"Greetings from New York, Chris!" a Brooklyn-based woman wrote to Christopher Watts on Aug. 23, days after he admitted to murdering his pregnant wife and young daughters, loading the bodies into his truck and dumping them at an oil work site.
"I found myself thinking a lot about you," Tatiana confessed to the now-convicted killer, "I figured life is too short to hold back . . . so here I am!"
The 29-year-old enclosed a bikini-clad photo of herself on a beach. "So you can place a face to the words. I know what you look like so I thought I'd make it fair," she flirted. "I hope I've put a smile on your face."
But if Tatiana failed, many others also aimed to cheer him up.
Watts was charged Aug. 20 with multiple counts of first-degree murder, unlawful termination of pregnancy and tampering with a deceased human body. He pleaded guilty. In November, a Colorado judge sentenced him to three consecutive life terms in prison - one for each murder victim.
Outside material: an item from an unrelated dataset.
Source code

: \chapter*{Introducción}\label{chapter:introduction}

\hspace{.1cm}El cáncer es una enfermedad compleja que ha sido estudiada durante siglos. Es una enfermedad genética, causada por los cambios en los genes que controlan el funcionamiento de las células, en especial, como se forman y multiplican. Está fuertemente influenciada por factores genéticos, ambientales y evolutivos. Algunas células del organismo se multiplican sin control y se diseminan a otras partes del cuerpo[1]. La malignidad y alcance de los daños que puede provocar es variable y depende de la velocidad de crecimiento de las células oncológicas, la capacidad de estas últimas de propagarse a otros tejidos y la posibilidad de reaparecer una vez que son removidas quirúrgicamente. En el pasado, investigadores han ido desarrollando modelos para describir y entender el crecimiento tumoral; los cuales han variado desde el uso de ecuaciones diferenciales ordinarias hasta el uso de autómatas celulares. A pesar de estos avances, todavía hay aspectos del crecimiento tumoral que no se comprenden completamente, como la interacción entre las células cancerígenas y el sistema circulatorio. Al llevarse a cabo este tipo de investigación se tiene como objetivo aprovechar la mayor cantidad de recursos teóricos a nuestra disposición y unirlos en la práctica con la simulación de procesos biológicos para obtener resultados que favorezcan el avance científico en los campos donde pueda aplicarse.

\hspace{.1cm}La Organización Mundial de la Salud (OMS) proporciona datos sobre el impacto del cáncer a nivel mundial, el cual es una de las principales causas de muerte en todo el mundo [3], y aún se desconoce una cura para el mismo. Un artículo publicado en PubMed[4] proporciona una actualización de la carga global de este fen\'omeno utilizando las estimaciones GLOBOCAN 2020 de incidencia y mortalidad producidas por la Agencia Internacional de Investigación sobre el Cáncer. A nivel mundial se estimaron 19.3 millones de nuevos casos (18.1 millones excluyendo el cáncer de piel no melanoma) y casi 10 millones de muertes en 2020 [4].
In his six months behind bars, documents obtained from the prosecutor's office by The Washington Post show, Tatiana's was just one among many letters he received from hopeful suitors and fans.
Candace, a 39-year-old mother of two, wrote multiple times; her second letter ended with #TEAMCHRIS #LOVEHIM and a doodled heart. "I've been watching your interview and I just became attracted to you (don't ask me why)," she said in one missive, adding that if he wrote back she would "be the happiest girl alive."
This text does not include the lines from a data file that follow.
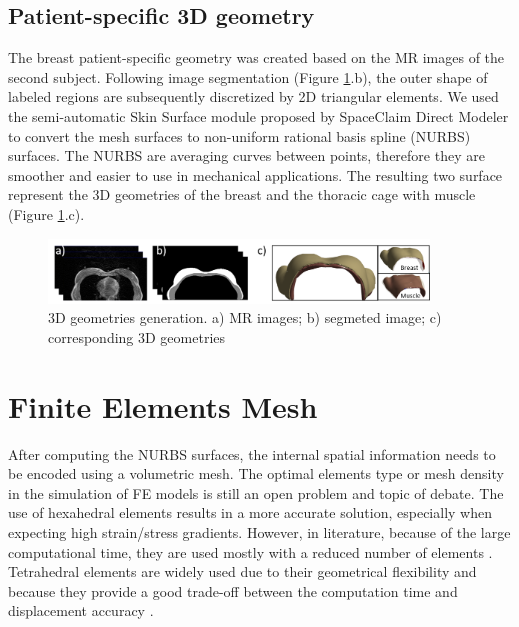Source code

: \subsection{Patient-specific 3D geometry}

\label{subsection:patientspecificgeometry}

The breast patient-specific geometry was created based on the MR images of the second subject. Following image segmentation (Figure \ref{fig:3dgeometries}.b), the outer shape of labeled regions are subsequently discretized by 2D triangular elements.  We used the semi-automatic Skin Surface module proposed by SpaceClaim Direct Modeler to convert the mesh surfaces to non-uniform rational basis spline (NURBS) surfaces. The NURBS are averaging curves between points, therefore they are smoother and easier to use in mechanical applications. The resulting  two surface represent the 3D geometries of the breast and the thoracic cage with muscle  (Figure \ref{fig:3dgeometries}.c).   
 

\begin{figure}[!h]
\centering
\includegraphics[width=0.9\textwidth,keepaspectratio]{figures/3dgeometries.png} 
\caption{3D geometries generation. a) MR images; b) segmeted image; c) corresponding 3D geometries}\label{fig:3dgeometries}
\end{figure}

\section{ Finite Elements Mesh}\label{section:myFEM}

After computing the NURBS surfaces, the internal spatial information needs to be encoded using a volumetric mesh. The optimal elements type or mesh density in the simulation of FE models is still an open problem and topic of debate. The use of hexahedral elements results in a more accurate solution, especially when expecting high strain/stress gradients. However, in literature, because of the large computational time, they are used mostly with a reduced number of elements \citep{ruiter_model_based_2006,gamage_modelling_2012}. Tetrahedral elements are widely used due to their geometrical flexibility and because they provide a good trade-off between the computation time and displacement accuracy \citep{han_nonlinear_2014,palomar_finite_2008,griesenauer_breast_2017}.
Another woman named Christan began by "addressing the elephant in the room. No, I'm not a creeper or crazy." She was drawn to Watts when she watched him take a deep breath as the judge read out his murder charges.
She said, "I know how alienating this process can be."
Tammy, 36, described herself as "a simple girl living in a small town" and included photos. She noted that it was her first time writing to an inmate and that she was "actually very nervous."
The Ohio-based woman asked Watts, "Why is someone as pretty as me single? And writing to someone in jail?" (She recently came out of a bad breakup, she explained.)
How a woman could fall for a man jailed for killing his family might seem perplexing, but this decades-old phenomenon is far from unusual. Front-page offenders - like Jeffrey Dahmer, Ted Bundy, Charles Manson and the Menendez brothers - have also been pursued behind bars by countless women.
The incarcerated individual is likely to have become part of a sadomasochistic fantasy for many of these women, given how popular true-crime shows are and how accessible the offenders are, Katherine Pier, a psychiatrist on the faculty at the University of California at San Francisco, told The Washington Post.
"It's a way of flirting with danger while risking nothing," said Pier, who has worked with felons. "The women writing killers are often victims of abuse and gravitate toward aggressors. Getting involved with a man behind bars puts them in positions of control. These women will most likely never have the chance to meet the man they're pursuing. And if they did, they'd be protected by the prison system."
Sheila Isenberg, author of "Women Who Love Men Who Kill," echoed Pier.
It was less about chasing celebrity or being with a notorious killer, Isenberg said. Being in love with a man behind bars is exciting. "You don't know what's going to happen. There's always an adrenaline rush."
Then came a second type of woman who vies for the attention of someone like Christopher Watts.
Isenberg attributed the shift to the current celebrity-worshiping culture and the rise of social media platforms, which have "allowed for an explosion of female fans to come out of the woodwork."
In part, she said, the women who write to killers like Watts want to be famous and well-known also. It is more a case of "Hey I want to be famous; pick me."
In the past, true-crime narratives making national headlines were reserved mostly for mass murderers. Now, serial-killer groupies have open communication forums. They generate Facebook groups and Reddit posts, giving notice to men who otherwise would have been little-known, garden-variety killers.
The more famous the person, the more magnetic he is.
"It makes domestic murderers like Watts public figures. They become notorious," said Isenberg, who is working on a follow-up book, "More Women Who Love Men Who Kill."
"The media frenzy and online attention around people like Watts prompted me to realize there is a whole new genre of relationships between murderers and women on the outside."